The latest lockout wiped out 510 games. Overall, 2,208 games have been lost by labor disputes during his tenure. But Bettman was quick to call speculation he might consider stepping down from his post or is in danger of being fired as "unfounded."
Players are expected to vote on the deal electronically Friday and Saturday. If a majority of the more than 700 members in good standing agree to the terms, training camps can open Sunday. A 48-game season is likely to begin Jan. 19. No preseason games will be played.
Lightning general manager Steve Yzerman, who forged a Hall of Fame career over 22 seasons with the Red Wings, said he isn't concerned about getting adjusted to the deal because the key issue of the salary cap hasn't changed much.

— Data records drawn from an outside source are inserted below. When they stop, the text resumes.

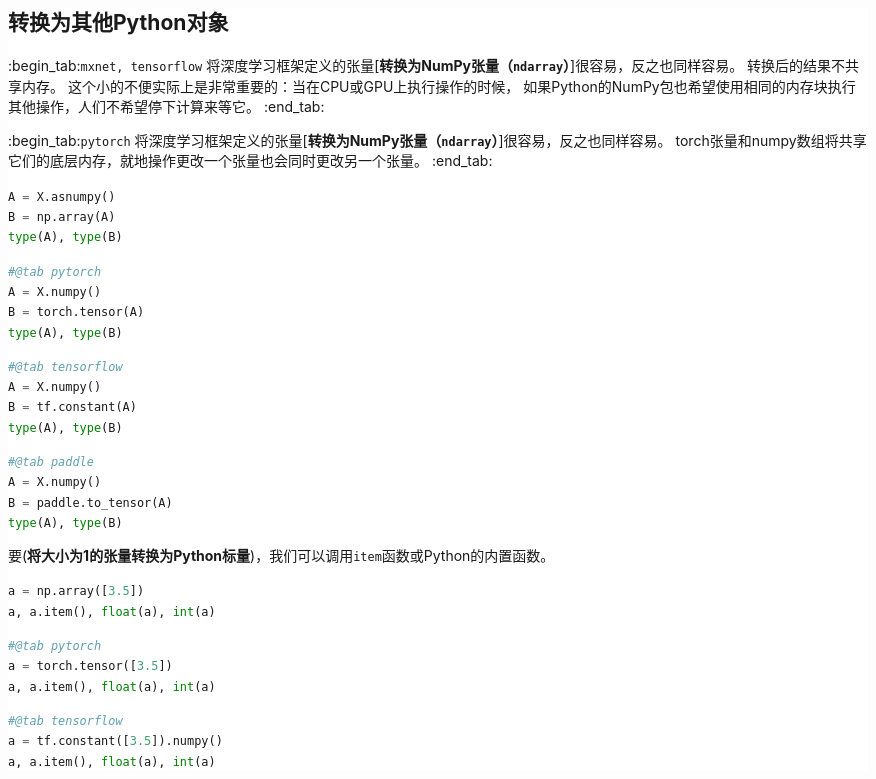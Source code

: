 ## 转换为其他Python对象
:begin_tab:`mxnet, tensorflow`
将深度学习框架定义的张量[**转换为NumPy张量（`ndarray`）**]很容易，反之也同样容易。
转换后的结果不共享内存。
这个小的不便实际上是非常重要的：当在CPU或GPU上执行操作的时候，
如果Python的NumPy包也希望使用相同的内存块执行其他操作，人们不希望停下计算来等它。
:end_tab:

:begin_tab:`pytorch`
将深度学习框架定义的张量[**转换为NumPy张量（`ndarray`）**]很容易，反之也同样容易。
torch张量和numpy数组将共享它们的底层内存，就地操作更改一个张量也会同时更改另一个张量。
:end_tab:

```python
A = X.asnumpy()
B = np.array(A)
type(A), type(B)
```

```python
#@tab pytorch
A = X.numpy()
B = torch.tensor(A)
type(A), type(B)
```

```python
#@tab tensorflow
A = X.numpy()
B = tf.constant(A)
type(A), type(B)
```

```python
#@tab paddle
A = X.numpy()
B = paddle.to_tensor(A)
type(A), type(B)
```

要(**将大小为1的张量转换为Python标量**)，我们可以调用`item`函数或Python的内置函数。

```python
a = np.array([3.5])
a, a.item(), float(a), int(a)
```

```python
#@tab pytorch
a = torch.tensor([3.5])
a, a.item(), float(a), int(a)
```

```python
#@tab tensorflow
a = tf.constant([3.5]).numpy()
a, a.item(), float(a), int(a)
```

"I don't see it being terribly difficult," said Yzerman, who retired one season after the 2004-05 lockout. "Over the next year or two the market will readjust, and that will sort itself out."
Leafs fire gm Burke: Brian Burke's brash, outspoken style wasn't a good fit for the new corporate owners of the Maple Leafs, who fired their general manager in a move that stunned many with its timing. Longtime Burke assistant David Nonis will fill the job and Burke will stay as a senior adviser, Maple Leaf Sports & Entertainment president Tom Anselmi said. Four years without a playoff berth — the length of Burke's tenure — factored into the decision, Anselmi said. But ultimately ownership wanted a different look at the top, he said. Canada's largest telecommunication companies, Rogers Communications and BCE Inc., took control of the Maple Leafs and the NBA's Raptors in August. "Brian … said 'I get it, ownership is changing,' " Anselmi said.